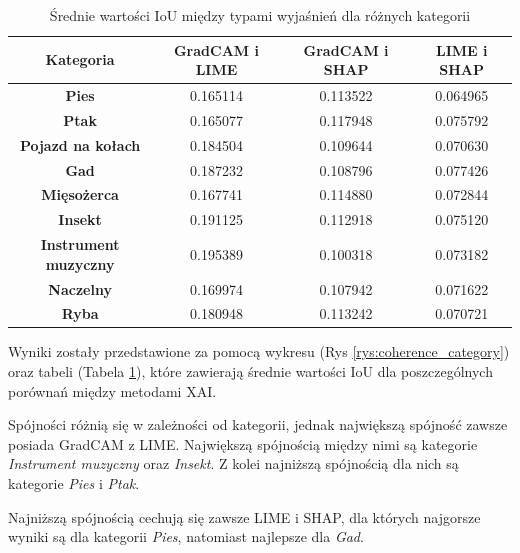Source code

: \begin{table}[h]
	\centering
	\begin{tabular}{|c|c|c|c|}
		\hline
		\textbf{Kategoria}           & \textbf{GradCAM i LIME} & \textbf{GradCAM i SHAP} & \textbf{LIME i SHAP} \\
		\hline
		\textbf{Pies}                & 0.165114                & 0.113522                & 0.064965             \\
		\hline
		\textbf{Ptak}                & 0.165077                & 0.117948                & 0.075792             \\
		\hline
		\textbf{Pojazd na kołach}    & 0.184504                & 0.109644                & 0.070630             \\
		\hline
		\textbf{Gad}                 & 0.187232                & 0.108796                & 0.077426             \\
		\hline
		\textbf{Mięsożerca}          & 0.167741                & 0.114880                & 0.072844             \\
		\hline
		\textbf{Insekt}              & 0.191125                & 0.112918                & 0.075120             \\
		\hline
		\textbf{Instrument muzyczny} & 0.195389                & 0.100318                & 0.073182             \\
		\hline
		\textbf{Naczelny}            & 0.169974                & 0.107942                & 0.071622             \\
		\hline
		\textbf{Ryba}                & 0.180948                & 0.113242                & 0.070721             \\
		\hline
	\end{tabular}
	\caption{Średnie wartości IoU między typami wyjaśnień dla różnych kategorii}
	\label{tab:base_coherence_categories}
\end{table}

Wyniki zostały przedstawione za pomocą wykresu (Rys \ref{rys:coherence_category}) oraz tabeli (Tabela \ref{tab:base_coherence_categories}), które zawierają średnie wartości IoU dla poszczególnych porównań między metodami XAI.

Spójności różnią się w zależności od kategorii, jednak największą spójność zawsze posiada GradCAM z LIME.
Największą spójnością między nimi są kategorie \textit{Instrument muzyczny} oraz \textit{Insekt}.
Z kolei najniższą spójnością dla nich są kategorie \textit{Pies} i \textit{Ptak}.

Najniższą spójnością cechują się zawsze LIME i SHAP, dla których najgorsze wyniki są dla kategorii \textit{Pies}, natomiast najlepsze dla \textit{Gad}.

------

TASK DIRECTIONS
Whenever "kategorii" occurs in a line of the entries, copy that line.

RESPONSE BELOW
	\caption{Średnie wartości IoU między typami wyjaśnień dla różnych kategorii}
Spójności różnią się w zależności od kategorii, jednak największą spójność zawsze posiada GradCAM z LIME.
Najniższą spójnością cechują się zawsze LIME i SHAP, dla których najgorsze wyniki są dla kategorii \textit{Pies}, natomiast najlepsze dla \textit{Gad}.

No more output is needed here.